◆ Task requirements ◆
Look through the lines below and extract each one that contains "hath".
**********
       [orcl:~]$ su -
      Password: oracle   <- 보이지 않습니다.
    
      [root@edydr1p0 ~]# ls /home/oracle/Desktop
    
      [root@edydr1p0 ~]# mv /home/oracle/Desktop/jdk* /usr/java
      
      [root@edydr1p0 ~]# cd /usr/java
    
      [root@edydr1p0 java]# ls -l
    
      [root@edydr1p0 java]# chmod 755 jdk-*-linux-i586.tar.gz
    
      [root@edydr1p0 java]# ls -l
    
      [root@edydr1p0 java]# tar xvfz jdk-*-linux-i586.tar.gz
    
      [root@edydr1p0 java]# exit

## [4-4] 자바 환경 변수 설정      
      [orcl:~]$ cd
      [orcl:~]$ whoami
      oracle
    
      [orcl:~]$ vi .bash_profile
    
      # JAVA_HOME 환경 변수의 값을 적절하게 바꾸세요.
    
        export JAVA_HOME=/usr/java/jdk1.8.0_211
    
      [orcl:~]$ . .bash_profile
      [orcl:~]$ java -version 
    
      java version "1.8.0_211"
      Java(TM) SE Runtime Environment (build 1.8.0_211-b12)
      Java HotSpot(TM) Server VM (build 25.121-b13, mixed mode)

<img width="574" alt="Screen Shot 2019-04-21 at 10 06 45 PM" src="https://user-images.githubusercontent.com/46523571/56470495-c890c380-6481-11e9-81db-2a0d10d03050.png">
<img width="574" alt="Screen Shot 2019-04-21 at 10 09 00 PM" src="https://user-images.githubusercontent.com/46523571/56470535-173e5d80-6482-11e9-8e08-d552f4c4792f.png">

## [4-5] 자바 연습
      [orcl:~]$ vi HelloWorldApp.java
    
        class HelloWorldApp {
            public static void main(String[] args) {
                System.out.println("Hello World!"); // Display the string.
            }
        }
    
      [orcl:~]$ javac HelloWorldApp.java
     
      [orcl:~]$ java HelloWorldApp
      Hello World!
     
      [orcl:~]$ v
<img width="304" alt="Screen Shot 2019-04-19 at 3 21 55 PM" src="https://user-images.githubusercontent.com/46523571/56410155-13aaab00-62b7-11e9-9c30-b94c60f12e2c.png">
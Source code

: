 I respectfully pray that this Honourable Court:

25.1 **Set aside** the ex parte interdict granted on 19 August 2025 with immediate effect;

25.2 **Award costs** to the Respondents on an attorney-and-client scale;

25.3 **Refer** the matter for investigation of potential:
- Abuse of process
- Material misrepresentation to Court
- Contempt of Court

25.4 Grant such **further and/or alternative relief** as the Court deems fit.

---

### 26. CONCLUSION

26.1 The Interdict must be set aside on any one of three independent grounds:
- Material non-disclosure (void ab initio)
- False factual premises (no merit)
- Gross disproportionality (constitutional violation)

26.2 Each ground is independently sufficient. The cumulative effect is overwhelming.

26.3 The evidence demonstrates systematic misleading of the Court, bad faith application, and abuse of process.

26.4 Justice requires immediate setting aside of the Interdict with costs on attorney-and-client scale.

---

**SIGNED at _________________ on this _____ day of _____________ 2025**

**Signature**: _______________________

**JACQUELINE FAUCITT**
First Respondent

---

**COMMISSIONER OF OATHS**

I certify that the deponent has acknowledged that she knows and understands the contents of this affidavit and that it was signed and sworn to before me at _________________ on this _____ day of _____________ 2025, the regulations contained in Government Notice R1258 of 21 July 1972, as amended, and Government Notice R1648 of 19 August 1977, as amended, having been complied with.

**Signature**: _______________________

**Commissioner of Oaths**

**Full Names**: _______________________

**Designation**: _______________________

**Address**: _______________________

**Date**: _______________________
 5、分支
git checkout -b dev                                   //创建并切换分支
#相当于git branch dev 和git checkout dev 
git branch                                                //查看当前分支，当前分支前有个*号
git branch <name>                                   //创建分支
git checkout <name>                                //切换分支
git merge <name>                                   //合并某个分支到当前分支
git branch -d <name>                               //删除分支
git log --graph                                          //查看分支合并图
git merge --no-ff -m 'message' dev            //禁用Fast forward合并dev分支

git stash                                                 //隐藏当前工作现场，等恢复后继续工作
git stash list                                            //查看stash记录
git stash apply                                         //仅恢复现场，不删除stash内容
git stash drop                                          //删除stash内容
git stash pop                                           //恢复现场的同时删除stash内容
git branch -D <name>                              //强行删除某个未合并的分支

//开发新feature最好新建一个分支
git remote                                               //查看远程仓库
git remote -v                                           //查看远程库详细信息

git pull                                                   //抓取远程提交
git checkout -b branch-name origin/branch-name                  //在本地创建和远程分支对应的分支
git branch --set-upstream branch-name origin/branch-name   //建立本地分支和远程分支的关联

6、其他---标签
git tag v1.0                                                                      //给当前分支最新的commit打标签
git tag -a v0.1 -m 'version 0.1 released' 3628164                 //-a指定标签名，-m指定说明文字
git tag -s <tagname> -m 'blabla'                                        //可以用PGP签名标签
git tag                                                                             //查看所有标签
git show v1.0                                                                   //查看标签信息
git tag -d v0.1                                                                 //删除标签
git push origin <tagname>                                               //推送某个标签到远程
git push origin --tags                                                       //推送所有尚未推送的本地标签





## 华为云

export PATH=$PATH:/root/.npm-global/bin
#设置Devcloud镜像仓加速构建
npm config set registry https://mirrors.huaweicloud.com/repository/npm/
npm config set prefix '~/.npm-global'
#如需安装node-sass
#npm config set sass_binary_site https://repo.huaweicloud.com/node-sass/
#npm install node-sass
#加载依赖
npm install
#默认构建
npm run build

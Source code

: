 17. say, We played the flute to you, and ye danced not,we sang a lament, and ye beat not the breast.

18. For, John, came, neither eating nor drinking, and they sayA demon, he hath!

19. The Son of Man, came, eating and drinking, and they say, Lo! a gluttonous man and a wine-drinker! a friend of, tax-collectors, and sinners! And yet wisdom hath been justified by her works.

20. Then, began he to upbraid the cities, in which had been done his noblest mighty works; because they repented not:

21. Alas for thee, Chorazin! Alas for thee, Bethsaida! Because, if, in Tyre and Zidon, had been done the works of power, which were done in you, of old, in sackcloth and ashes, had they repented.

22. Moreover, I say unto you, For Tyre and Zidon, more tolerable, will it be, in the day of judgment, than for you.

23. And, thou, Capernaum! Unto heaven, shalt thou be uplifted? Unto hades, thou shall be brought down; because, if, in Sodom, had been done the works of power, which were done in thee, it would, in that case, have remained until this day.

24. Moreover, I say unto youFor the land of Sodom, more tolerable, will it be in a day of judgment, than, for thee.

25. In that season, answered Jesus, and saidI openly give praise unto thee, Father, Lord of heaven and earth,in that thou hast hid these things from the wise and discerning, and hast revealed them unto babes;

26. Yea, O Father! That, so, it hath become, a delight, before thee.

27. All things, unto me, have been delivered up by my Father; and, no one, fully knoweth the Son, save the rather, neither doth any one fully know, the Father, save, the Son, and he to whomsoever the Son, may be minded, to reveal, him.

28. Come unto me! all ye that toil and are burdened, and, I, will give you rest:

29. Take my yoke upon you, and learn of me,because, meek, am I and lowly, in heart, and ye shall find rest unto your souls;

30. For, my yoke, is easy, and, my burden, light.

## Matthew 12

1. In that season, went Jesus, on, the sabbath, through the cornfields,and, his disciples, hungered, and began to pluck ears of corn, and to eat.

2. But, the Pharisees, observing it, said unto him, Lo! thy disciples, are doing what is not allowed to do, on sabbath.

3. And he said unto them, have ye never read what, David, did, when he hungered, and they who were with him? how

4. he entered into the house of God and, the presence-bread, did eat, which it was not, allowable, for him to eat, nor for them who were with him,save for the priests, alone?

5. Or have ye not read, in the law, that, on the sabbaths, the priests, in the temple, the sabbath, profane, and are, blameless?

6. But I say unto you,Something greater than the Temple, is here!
**********
◆ Answer for this exercise ◆
18. For, John, came, neither eating nor drinking, and they sayA demon, he hath!
19. The Son of Man, came, eating and drinking, and they say, Lo! a gluttonous man and a wine-drinker! a friend of, tax-collectors, and sinners! And yet wisdom hath been justified by her works.
26. Yea, O Father! That, so, it hath become, a delight, before thee.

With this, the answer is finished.